Son Mühür- İzmir Büyükşehir Belediyesinin eski yöneticilerine düzenlenen operasyonda gözaltına alınıp tutuklanan önceki dönem İzmir Büyükşehir Belediye Başkanı (İzBB) Tunç Soyer, kentsel dönüşüm projeleriyle ilgili açıklamalarını sürdürüyor. Uzundere 3. ve 4. Etaplarda hak sahiplerinin 15 yıla uzanan mağduriyetlerini hatırlatan Soyer, İzBB’nin kentsel dönüşüm projelerini feshetmesini eleştirdi. 45 yılla yargılandığı iddianamede ‘kişisel menfaat tespit edilemediğini’ vurgulayan Soyer, İzBB’ye çözüm çağrısında bulundu. Soyer, “İZBETON’un kooperatiflere ortak olması ve süreçlerin bu yöntemle devam ettirilmesi mümkündür” dedi.
Buca Cezaevi’inde tutuklu bulunan önceki dönem İzBB Başkanı Tunç Soyer, kentsel dönüşüm projeleriyle ilgili açıklama yaptı. İddianameye konu kentsel dönüşüm projelerine değinen Soyer, kentsel dönüşüm projelerindeki en büyük sorunun İzmir Büyükşehir Belediyesi’nin kooperatiflerle yapılan sözleşmeleri tek taraflı feshetmesiyle yaşandığını vurguladı.
“İnşaatların durdurulması ancak ve ancak Mahkeme kararı ile olabilir”

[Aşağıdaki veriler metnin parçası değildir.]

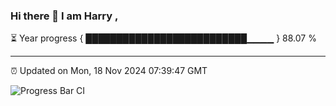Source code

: ### Hi there 👋 I am Harry , 

⏳ Year progress { ██████████████████████████▁▁▁▁ } 88.07 %

---

⏰ Updated on Mon, 18 Nov 2024 07:39:47 GMT

![Progress Bar CI](https://github.com/duykhang68/duykhang68/workflows/Progress%20Bar%20CI/badge.svg)
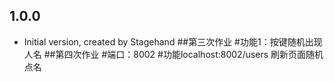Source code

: ## 1.0.0

- Initial version, created by Stagehand
##第三次作业
#功能1：按键随机出现人名
##第四次作业
#端口：8002
#功能localhost:8002/users 刷新页面随机点名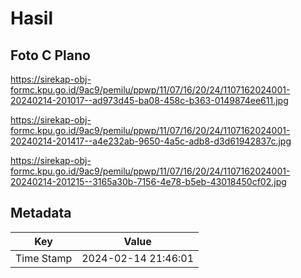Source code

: # Hasil

## Foto C Plano

https://sirekap-obj-formc.kpu.go.id/9ac9/pemilu/ppwp/11/07/16/20/24/1107162024001-20240214-201017--ad973d45-ba08-458c-b363-0149874ee611.jpg

https://sirekap-obj-formc.kpu.go.id/9ac9/pemilu/ppwp/11/07/16/20/24/1107162024001-20240214-201417--a4e232ab-9650-4a5c-adb8-d3d61942837c.jpg

https://sirekap-obj-formc.kpu.go.id/9ac9/pemilu/ppwp/11/07/16/20/24/1107162024001-20240214-201215--3165a30b-7156-4e78-b5eb-43018450cf02.jpg


## Metadata

| Key        | Value               |
| ---------- | ------------------- |
| Time Stamp | 2024-02-14 21:46:01 |



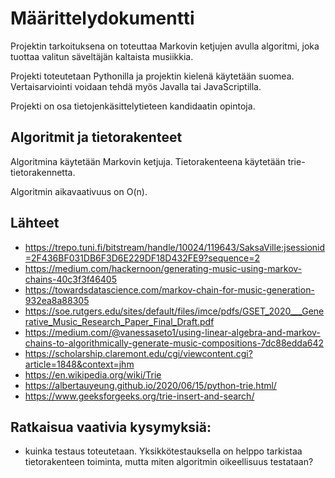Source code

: # Määrittelydokumentti

Projektin tarkoituksena on toteuttaa Markovin ketjujen avulla algoritmi, joka tuottaa valitun säveltäjän kaltaista musiikkia. 

Projekti toteutetaan Pythonilla ja projektin kielenä käytetään suomea. Vertaisarviointi voidaan tehdä myös Javalla tai JavaScriptilla.

Projekti on osa tietojenkäsittelytieteen kandidaatin opintoja.

## Algoritmit ja tietorakenteet

Algoritmina käytetään Markovin ketjuja. Tietorakenteena käytetään trie-tietorakennetta.

Algoritmin aikavaativuus on O(n).

## Lähteet

* https://trepo.tuni.fi/bitstream/handle/10024/119643/SaksaVille;jsessionid=2F436BF031DB6F3D6E229DF18D432FE9?sequence=2
* https://medium.com/hackernoon/generating-music-using-markov-chains-40c3f3f46405
* https://towardsdatascience.com/markov-chain-for-music-generation-932ea8a88305
* https://soe.rutgers.edu/sites/default/files/imce/pdfs/GSET_2020___Generative_Music_Research_Paper_Final_Draft.pdf
* https://medium.com/@vanessaseto1/using-linear-algebra-and-markov-chains-to-algorithmically-generate-music-compositions-7dc88edda642
* https://scholarship.claremont.edu/cgi/viewcontent.cgi?article=1848&context=jhm
* https://en.wikipedia.org/wiki/Trie
* https://albertauyeung.github.io/2020/06/15/python-trie.html/
* https://www.geeksforgeeks.org/trie-insert-and-search/

## Ratkaisua vaativia kysymyksiä:

- kuinka testaus toteutetaan. Yksikkötestauksella on helppo tarkistaa tietorakenteen toiminta, mutta miten algoritmin oikeellisuus testataan?
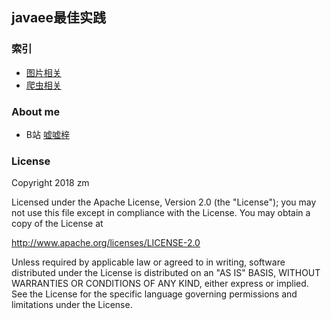 ## javaee最佳实践


### 索引
* [图片相关](https://github.com/Blankj/AndroidUtilCode)
* [爬虫相关](https://github.com/bumptech/glide)


### About me
* B站 [嘘嘘梓](https://space.bilibili.com/134566397/#/)

### License
 Copyright 2018 zm

 Licensed under the Apache License, Version 2.0 (the "License"); you may not use this file except in compliance with the License. You may obtain a copy of the License at

 http://www.apache.org/licenses/LICENSE-2.0

 Unless required by applicable law or agreed to in writing, software distributed under the License is distributed on an "AS IS" BASIS, WITHOUT WARRANTIES OR CONDITIONS OF ANY KIND, either express or implied. See the License for the specific language governing permissions and limitations under the License.
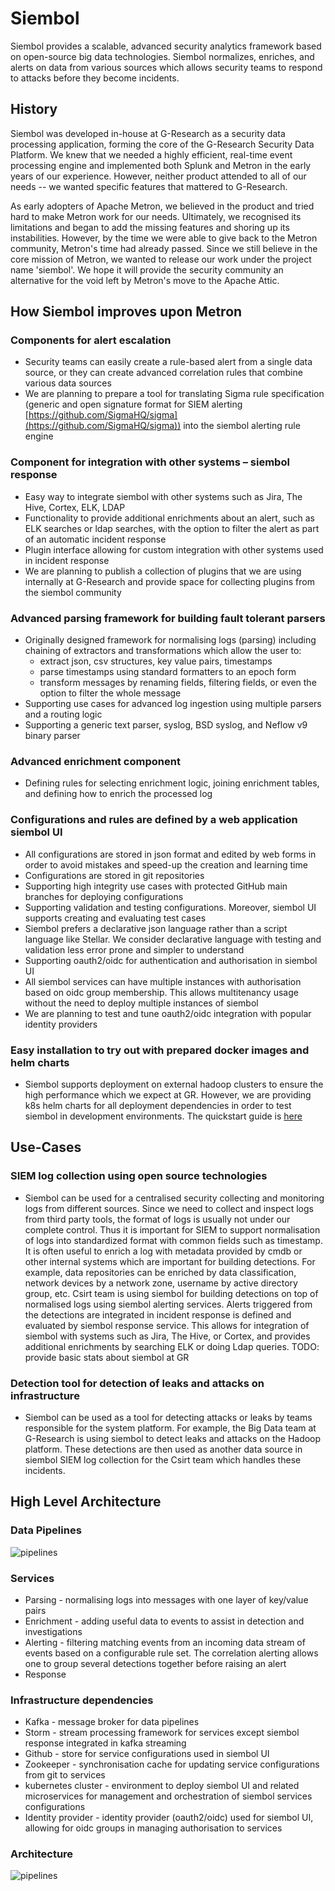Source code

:Siembol
=======

Siembol provides a scalable, advanced security analytics framework based on open-source big data technologies. Siembol normalizes, enriches, and alerts on data from various sources which allows security teams to respond to attacks before they become incidents.

History
-------

Siembol was developed in-house at G-Research as a security data processing application, forming the core of the G-Research Security Data Platform. We knew that we needed a highly efficient, real-time event processing engine and implemented both Splunk and Metron in the early years of our experience.  However, neither product attended to all of our needs -- we wanted specific features that mattered to G-Research.

As early adopters of Apache Metron, we believed in the product and tried hard to make Metron work for our needs. Ultimately, we recognised its limitations and began to add the missing features and shoring up its instabilities.  However, by the time we were able to give back to the Metron community, Metron's time had already passed.  Since we still believe in the core mission of Metron, we wanted to release our work under the project name 'siembol'.  We hope it will provide the security community an alternative for the void left by Metron's move to the Apache Attic.

How Siembol improves upon Metron
--------------------------------

### Components for alert escalation

- Security teams can easily create a rule-based alert from a single data source, or they can create advanced correlation rules that combine various data sources
- We are planning to prepare a tool for translating Sigma rule specification (generic and open signature format for SIEM alerting [https://github.com/SigmaHQ/sigma](https://github.com/SigmaHQ/sigma)) into the siembol alerting rule engine

### Component for integration with other systems – siembol response

- Easy way to integrate siembol with other systems such as Jira, The Hive, Cortex, ELK, LDAP
- Functionality to provide additional enrichments about an alert, such as ELK searches or ldap searches, with the option to filter the alert as part of an automatic incident response
- Plugin interface allowing for custom integration with other systems used in incident response
- We are planning to publish a collection of plugins that we are using internally at G-Research and provide space for collecting plugins from the siembol community

### Advanced parsing framework for building fault tolerant parsers

- Originally designed framework for normalising logs (parsing) including chaining of extractors and transformations which allow the user to: 
   - extract json, csv structures, key value pairs, timestamps 
   - parse timestamps using standard formatters to an epoch form 
   - transform messages by renaming fields, filtering fields, or even the option to filter the whole message
- Supporting use cases for advanced log ingestion using multiple parsers and a routing logic
- Supporting a generic text parser, syslog, BSD syslog, and Neflow v9 binary parser

### Advanced enrichment component

- Defining rules for selecting enrichment logic, joining enrichment tables, and defining how to enrich the processed log

### Configurations and rules are defined by a web application siembol UI

- All configurations are stored in json format and edited by web forms in order to avoid mistakes and speed-up the creation and learning time
- Configurations are stored in git repositories
- Supporting high integrity use cases with protected GitHub main branches for deploying configurations
- Supporting validation and testing configurations. Moreover, siembol UI supports creating and evaluating test cases
- Siembol prefers a declarative json language rather than a script language like Stellar. We consider declarative language with testing and validation less error prone and simpler to understand
- Supporting oauth2/oidc  for authentication and authorisation in siembol UI
- All siembol services can have multiple instances with authorisation based on oidc group membership. This allows multitenancy usage without the need to deploy multiple instances of siembol
- We are planning to test and tune oauth2/oidc integration with popular identity providers

### Easy installation to try out with prepared docker images and helm charts

- Siembol supports deployment on external hadoop clusters to ensure the high performance which we expect at GR. However, we are providing k8s helm charts for all deployment dependencies in order to test siembol in development environments. The quickstart guide is [here](https://github.com/G-Research/siembol/blob/master/docs/introduction/how-tos/quickstart.md)

Use-Cases
---------

### SIEM log collection using open source technologies

- Siembol can be used for a centralised security collecting and monitoring logs from different sources. Since we need to collect and inspect logs from third party tools, the format of logs is usually not under our complete control. Thus it is important for SIEM to support normalisation of logs into standardized format with common fields such as timestamp. It is often useful to enrich a log with metadata provided by cmdb or other internal systems which are important for building detections. For example, data repositories can be enriched by data classification, network devices by a network zone, username by active directory group, etc. Csirt team is using siembol for building detections on top of normalised logs using siembol alerting services. Alerts triggered from the detections are integrated in incident response is defined and evaluated by siembol response service. This allows for integration of siembol with systems such as Jira, The Hive, or Cortex, and provides additional enrichments by searching ELK or doing Ldap queries. TODO: provide basic stats about siembol at GR

### Detection tool for detection of leaks and attacks on infrastructure

- Siembol can be used as a tool for detecting attacks or leaks by teams responsible for the system platform. For example, the Big Data team at G-Research is using siembol to detect leaks and attacks on the Hadoop platform. These detections are then used as another data source in siembol SIEM log collection for the Csirt team which handles these incidents.

High Level Architecture
-----------------------

### Data Pipelines

![pipelines](images/pipelines.svg)

### Services

- Parsing - normalising logs into messages with one layer of key/value pairs
- Enrichment - adding useful data to events to assist in detection and investigations
- Alerting - filtering matching events from an incoming data stream of events based on a configurable rule set. The correlation alerting allows one to group several detections together before raising an alert
- Response

### Infrastructure dependencies

- Kafka - message broker for data pipelines
- Storm - stream processing framework for services except siembol response integrated in kafka streaming
- Github - store for service configurations used in siembol UI
- Zookeeper - synchronisation cache for updating service configurations from git to services
- kubernetes cluster - environment to deploy siembol UI and related microservices for management and orchestration of siembol services configurations 
- Identity provider - identity provider (oauth2/oidc) used for siembol UI, allowing for oidc groups in managing authorisation to services

### Architecture

![pipelines](images/architecture.svg)

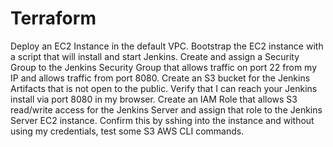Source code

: # Terraform
Deploy an EC2 Instance in the default VPC.
Bootstrap the EC2 instance with a script that will install and start Jenkins.
Create and assign a Security Group to the Jenkins Security Group that allows traffic on port 22 from my IP and allows traffic from port 8080.
Create an S3 bucket for the Jenkins Artifacts that is not open to the public.
Verify that I can reach your Jenkins install via port 8080 in my browser.
Create an IAM Role that allows S3 read/write access for the Jenkins Server and assign that role to the Jenkins Server EC2 instance.
Confirm this by sshing into the instance and without using my credentials, test some S3 AWS CLI commands.
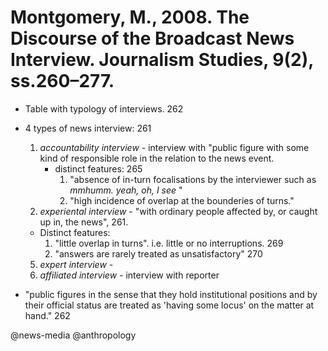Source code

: # Montgomery, M., 2008. The Discourse of the Broadcast News Interview. Journalism Studies, 9(2), ss.260–277.

- Table with typology of interviews. 262

- 4 types of news interview: 261
  1. *accountability interview* - interview with "public figure with some kind of responsible role in the relation to the news event.
     - distinct features: 265 
       1. "absence of in-turn focalisations by the interviewer such as *mmhumm. yeah, oh, I see* "
       2. "high incidence of overlap at the bounderies of turns."
  3. *experiental interview* - "with ordinary people affected by, or caught up in, the news", 261. 
    - Distinct features:
      1. "little overlap in turns". i.e. little or no interruptions. 269
        2. "answers are rarely treated as unsatisfactory" 270
  5. *expert interview* - 
  6. *affiliated interview* - interview with reporter

- "public figures in the sense that they hold institutional positions and by their official status are treated as  'having some locus' on the matter at hand." 262

@news-media
@anthropology
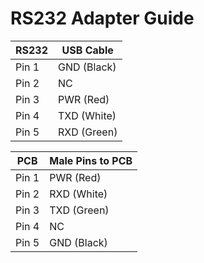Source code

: # RS232 Adapter Guide

RS232 | USB Cable
--- | ---
Pin 1 | GND (Black)
Pin 2 | NC
Pin 3 | PWR (Red)
Pin 4 | TXD (White)
Pin 5 | RXD (Green)

PCB | Male Pins to PCB
--- | ---
Pin 1 | PWR (Red)
Pin 2 | RXD (White)
Pin 3 | TXD (Green)
Pin 4 | NC
Pin 5 | GND (Black)
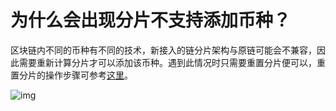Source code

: # 为什么会出现分片不支持添加币种？

区块链内不同的币种有不同的技术，新接入的链分片架构与原链可能会不兼容，因此需要重新计算分片才可以添加该币种。遇到此情况时只需要重置分片便可以，重置分片的操作步骤可参考[这里](https://support.Nexa.com/Nexa-wallet-guide/zh-cn/wallet_and_transaction/shard)。

![img](https://support.Nexa.com/~gitbook/image?url=https%3A%2F%2F2287475285-files.gitbook.io%2F%7E%2Ffiles%2Fv0%2Fb%2Fgitbook-x-prod.appspot.com%2Fo%2Fspaces%252FSdMhazXkh30OBfLly0nW%252Fuploads%252Fy0gK6krk7T2G0XSaVkgh%252Fimage.png%3Falt%3Dmedia%26token%3D1813f608-2b0a-4d53-8cff-0251f873fe03&width=768&dpr=4&quality=100&sign=f349c8a1&sv=2)
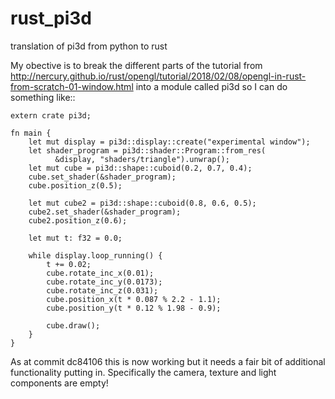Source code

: # rust_pi3d
translation of pi3d from python to rust

My obective is to break the different parts of the tutorial from
http://nercury.github.io/rust/opengl/tutorial/2018/02/08/opengl-in-rust-from-scratch-01-window.html
into a module called pi3d so I can do something like::

    extern crate pi3d;

    fn main {
        let mut display = pi3d::display::create("experimental window");
        let shader_program = pi3d::shader::Program::from_res(
              &display, "shaders/triangle").unwrap();
        let mut cube = pi3d::shape::cuboid(0.2, 0.7, 0.4);
        cube.set_shader(&shader_program);
        cube.position_z(0.5);

        let mut cube2 = pi3d::shape::cuboid(0.8, 0.6, 0.5);
        cube2.set_shader(&shader_program);
        cube2.position_z(0.6);

        let mut t: f32 = 0.0;

        while display.loop_running() {
            t += 0.02;
            cube.rotate_inc_x(0.01);
            cube.rotate_inc_y(0.0173);
            cube.rotate_inc_z(0.031);
            cube.position_x(t * 0.087 % 2.2 - 1.1);
            cube.position_y(t * 0.12 % 1.98 - 0.9);

            cube.draw();
        }
    }

As at commit dc84106 this is now working but it needs a fair bit of additional
functionality putting in. Specifically the camera, texture and light components
are empty!
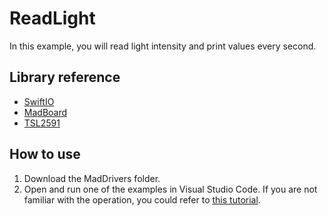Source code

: # ReadLight

In this example, you will read light intensity and print values every second. 

## Library reference

* [SwiftIO](https://github.com/madmachineio/SwiftIO)
* [MadBoard](https://github.com/madmachineio/MadBoards)
* [TSL2591](https://github.com/madmachineio/MadDrivers/tree/main/Sources/TSL2591/TSL2591.swift)


## How to use

1. Download the MadDrivers folder.
2. Open and run one of the examples in Visual Studio Code. If you are not familiar with the operation, you could refer to [this tutorial](https://docs.madmachine.io/overview/advanced/run-example).
 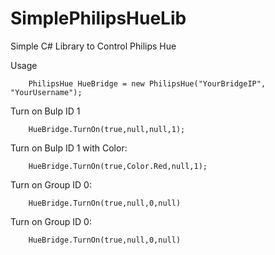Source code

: # SimplePhilipsHueLib
Simple C# Library to Control Philips Hue

Usage

        PhilipsHue HueBridge = new PhilipsHue("YourBridgeIP", "YourUsername");

Turn on Bulp ID 1

        HueBridge.TurnOn(true,null,null,1);

Turn on Bulp ID 1 with Color:      

        HueBridge.TurnOn(true,Color.Red,null,1);
        
Turn on Group ID 0:

        HueBridge.TurnOn(true,null,0,null)

Turn on Group ID 0:

        HueBridge.TurnOn(true,null,0,null)
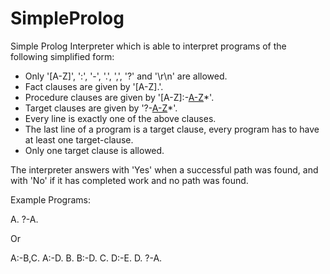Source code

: SimpleProlog
============

Simple Prolog Interpreter which is able to interpret programs of the following simplified form:

- Only '[A-Z]', ':', '-', '.', ',', '?' and '\r\n' are allowed.
- Fact clauses are given by '[A-Z].'.
- Procedure clauses are given by '[A-Z]:-[A-Z](,[A-Z])*'.
- Target clauses are given by '?-[A-Z](,[A-Z])*'.
- Every line is exactly one of the above clauses.
- The last line of a program is a target clause, every program has to have at least one target-clause.
- Only one target clause is allowed.

The interpreter answers with 'Yes' when a successful path was found, 
and with 'No' if it has completed work and no path was found.

Example Programs:

A.
?-A.

Or 

A:-B,C.
A:-D.
B.
B:-D.
C.
D:-E.
D.
?-A.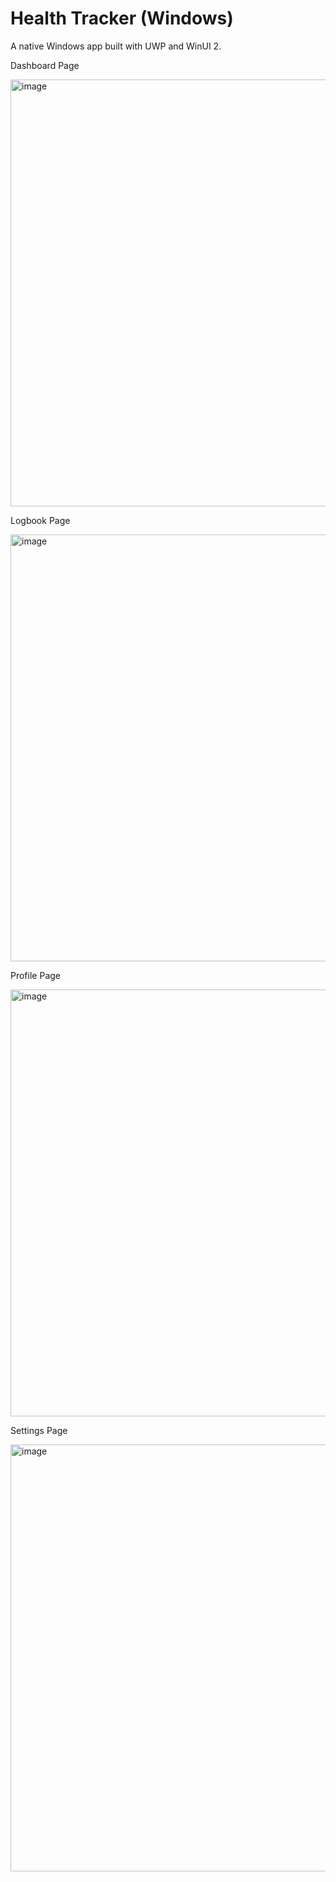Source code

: # Health Tracker (Windows)
A native Windows app built with UWP and WinUI 2.

Dashboard Page

<img width="683" alt="image" src="https://user-images.githubusercontent.com/39446369/190490827-40849c9b-3ee2-4bb0-8fdc-c55270375db4.png">

Logbook Page

<img width="683" alt="image" src="https://user-images.githubusercontent.com/39446369/190491036-b93cdb88-4d83-4643-b332-2e4913b3be10.png">

Profile Page

<img width="683" alt="image" src="https://user-images.githubusercontent.com/39446369/190491119-db5b03b7-a25d-43f9-bd42-8d57285f4688.png">

Settings Page

<img width="683" alt="image" src="https://user-images.githubusercontent.com/39446369/190491205-06b14c5c-a7e4-496c-b1fd-fb8d58cef2fe.png">
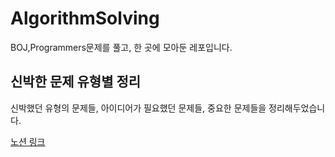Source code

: # AlgorithmSolving
BOJ,Programmers문제를 풀고, 한 곳에 모아둔 레포입니다.


## 신박한 문제 유형별 정리
신박했던 유형의 문제들, 아이디어가 필요했던 문제들, 중요한 문제들을 정리해두었습니다.

[노션 링크](https://bottlenose-daphne-6cb.notion.site/18e8d7f83371446aab45b2fd19e1053a)

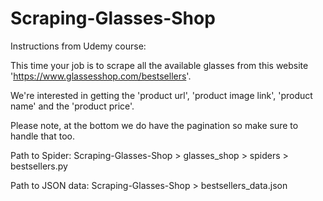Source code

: # Scraping-Glasses-Shop

Instructions from Udemy course:

This time your job is to scrape all the available glasses from this website 'https://www.glassesshop.com/bestsellers'.

We're interested in getting the 'product url', 'product image link', 'product name' and the 'product price'.

Please note, at the bottom we do have the pagination so make sure to handle that too.

Path to Spider:
Scraping-Glasses-Shop > glasses_shop > spiders > bestsellers.py

Path to JSON data:
Scraping-Glasses-Shop > bestsellers_data.json
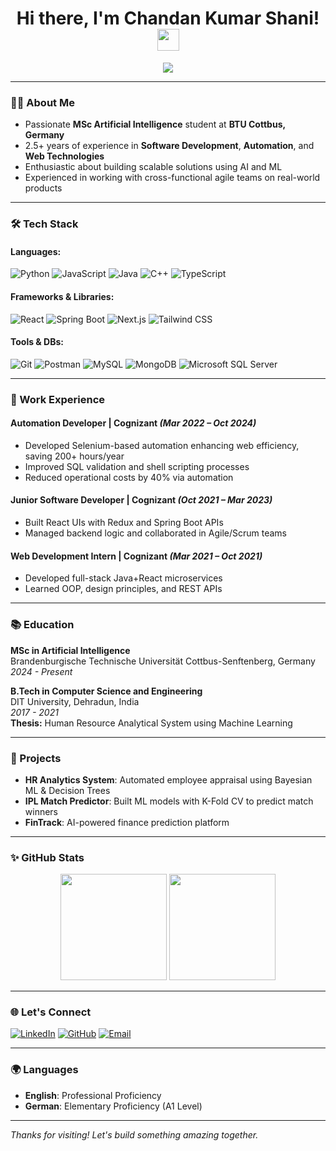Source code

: <h1 align="center">Hi there, I'm Chandan Kumar Shani! <img src="https://media.giphy.com/media/hvRJCLFzcasrR4ia7z/giphy.gif" width="35"></h1>

<p align="center">
  <img src="https://readme-typing-svg.herokuapp.com/?lines=Master+in+AI+Student;Software+Developer;Automation+%7C+Web+Dev+%7C+ML+Projects&center=true&width=500&height=45">
</p>

---

### 👨‍💻 About Me
- Passionate **MSc Artificial Intelligence** student at **BTU Cottbus, Germany**
- 2.5+ years of experience in **Software Development**, **Automation**, and **Web Technologies**
- Enthusiastic about building scalable solutions using AI and ML
- Experienced in working with cross-functional agile teams on real-world products

---

### 🛠️ Tech Stack

#### Languages:
![Python](https://img.shields.io/badge/Python-3776AB?style=flat&logo=python&logoColor=white)
![JavaScript](https://img.shields.io/badge/JavaScript-F7DF1E?style=flat&logo=javascript&logoColor=black)
![Java](https://img.shields.io/badge/Java-007396?style=flat&logo=java&logoColor=white)
![C++](https://img.shields.io/badge/C++-00599C?style=flat&logo=c%2B%2B&logoColor=white)
![TypeScript](https://img.shields.io/badge/TypeScript-3178C6?style=flat&logo=typescript&logoColor=white)

#### Frameworks & Libraries:
![React](https://img.shields.io/badge/React-20232A?style=flat&logo=react&logoColor=61DAFB)
![Spring Boot](https://img.shields.io/badge/Spring_Boot-6DB33F?style=flat&logo=spring-boot&logoColor=white)
![Next.js](https://img.shields.io/badge/Next.js-000000?style=flat&logo=next.js&logoColor=white)
![Tailwind CSS](https://img.shields.io/badge/Tailwind_CSS-38B2AC?style=flat&logo=tailwind-css&logoColor=white)

#### Tools & DBs:
![Git](https://img.shields.io/badge/Git-F05032?style=flat&logo=git&logoColor=white)
![Postman](https://img.shields.io/badge/Postman-FF6C37?style=flat&logo=postman&logoColor=white)
![MySQL](https://img.shields.io/badge/MySQL-4479A1?style=flat&logo=mysql&logoColor=white)
![MongoDB](https://img.shields.io/badge/MongoDB-4EA94B?style=flat&logo=mongodb&logoColor=white)
![Microsoft SQL Server](https://img.shields.io/badge/SQL_Server-CC2927?style=flat&logo=microsoft-sql-server&logoColor=white)

---

### 💼 Work Experience

#### Automation Developer | Cognizant *(Mar 2022 – Oct 2024)*
- Developed Selenium-based automation enhancing web efficiency, saving 200+ hours/year
- Improved SQL validation and shell scripting processes
- Reduced operational costs by 40% via automation

#### Junior Software Developer | Cognizant *(Oct 2021 – Mar 2023)*
- Built React UIs with Redux and Spring Boot APIs
- Managed backend logic and collaborated in Agile/Scrum teams

#### Web Development Intern | Cognizant *(Mar 2021 – Oct 2021)*
- Developed full-stack Java+React microservices
- Learned OOP, design principles, and REST APIs

---

### 📚 Education

**MSc in Artificial Intelligence**  
Brandenburgische Technische Universität Cottbus-Senftenberg, Germany  
*2024 - Present*

**B.Tech in Computer Science and Engineering**  
DIT University, Dehradun, India  
*2017 - 2021*  
**Thesis:** Human Resource Analytical System using Machine Learning

---

### 🚀 Projects

- **HR Analytics System**: Automated employee appraisal using Bayesian ML & Decision Trees  
- **IPL Match Predictor**: Built ML models with K-Fold CV to predict match winners  
- **FinTrack**: AI-powered finance prediction platform

---

### ✨ GitHub Stats

<p align="center">
  <img src="https://github-readme-stats.vercel.app/api?username=chandanshani143&show_icons=true&theme=tokyonight" height="170" />
  <img src="https://github-readme-stats.vercel.app/api/top-langs/?username=chandanshani143&layout=compact&theme=tokyonight" height="170"/>
</p>

---

### 🌐 Let's Connect
[![LinkedIn](https://img.shields.io/badge/LinkedIn-blue?logo=linkedin&style=flat)](https://www.linkedin.com/in/chandanshani/)
[![GitHub](https://img.shields.io/badge/GitHub-grey?logo=github&style=flat)](https://github.com/chandanshani143)
[![Email](https://img.shields.io/badge/Gmail-Red?logo=gmail&style=flat)](mailto:chandankumarshan98@gmail.com)

---

### 🌍 Languages
- **English**: Professional Proficiency  
- **German**: Elementary Proficiency (A1 Level)

---

*Thanks for visiting! Let's build something amazing together.*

Yaşananları “CHP içi bir uyuşmazlık olmanın ötesinde iktidarın kentsel dönüşüm ya da toplu konut imalatı için izlediği işveren ve müteahhit yanlısı siyasi tercihlerinin tek geçerli yol olarak sunulması ve son derece halkçı, şeffaf, rantı ortadan kaldıran bir kentsel dönüşüm modelinin boğulmak istenmesi” diye yorumlayan Soyer, bu tespitinin bir husumet nedeniyle olmadığını belirtti.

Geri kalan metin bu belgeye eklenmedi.